Real trucks coming to a sudden stop don’t always sound real. So we muted the real truck and built a souped up version. The motor was from a souped up racing pick-up. The tire screech was from a car accident. Since the location was under a driveway covering near a huge building we needed to expand the size of the entire sound. So we brought out the trusty Sony Oxford Reverb - Cathedral setting and compressed the entire mix
Comedy is never easy to sound design. It is easy to go one way or the other to far and miss the target. I think the best way to approach comedy is to not try to be funny. It seems like the funniest things in life are the mishaps or unexpected falls.
So when I saw the first frame of the OK Joes BBQ spot featuring a mostly toothless man eyeing a plate of BBQ I decided to counter the entire comedy feel and go hard core serious with the sound design.
The director wanted a throwback sound effect for the ending reminiscent of the old cowboy rawhide days.

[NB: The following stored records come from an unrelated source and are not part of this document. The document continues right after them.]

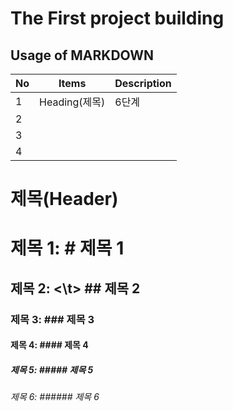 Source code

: # The First project building
## Usage of MARKDOWN 

|No|Items|Description|
|--|--|--|
| 1 | Heading(제목)| 6단계   |
| 2 |  |  |
| 3 |  |  |
| 4 |  |  |

# 제목(Header)
# 제목 1: # 제목 1
## 제목 2: <\t> ## 제목 2
### 제목 3: ### 제목 3
#### 제목 4: #### 제목 4
##### 제목 5: ##### 제목 5
###### 제목 6: ###### 제목 6


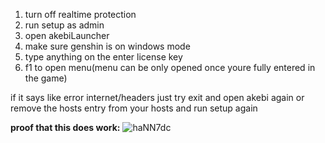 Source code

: 1. turn off realtime protection
2. run setup as admin
3. open akebiLauncher
4. make sure genshin is on windows mode
5. type anything on the enter license key
6. f1 to open menu(menu can be only opened once youre fully entered in the game)

if it says like error internet/headers just try exit and open akebi again or remove the hosts entry from your hosts and run setup again

**proof that this does work:**
![haNN7dc](https://github.com/0xCiel/Akebi-crack/assets/89581874/17794eb8-b266-4d91-8eeb-45e5c478e0f9)
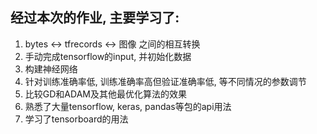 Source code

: ## 经过本次的作业, 主要学习了:

1. bytes <-> tfrecords <-> 图像 之间的相互转换
2. 手动完成tensorflow的input, 并初始化数据
3. 构建神经网络
4. 针对训练准确率低, 训练准确率高但验证准确率低, 等不同情况的参数调节
5. 比较GD和ADAM及其他最优化算法的效果
6. 熟悉了大量tensorflow, keras, pandas等包的api用法
7. 学习了tensorboard的用法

This was pretty tricky. The image has glowing iron and sparks flying which seems pretty straightforward until you try to add the wild card whip sound. We finally got it all timed and leveled to where you could almost feel the heat.
The big question in my mind with every video is this. ‘What sound does this image want to have?”
With some images it is pretty self explanatory. When you have wires, cables and a technician you tend to go for the micro tech bleeps and stutters.
And when you have images of heavy machinery or massive pipes you tend to add more space in the sound. Sony Oxford has an incredible Cathedral reverb setting that makes images below feel huge and rugged.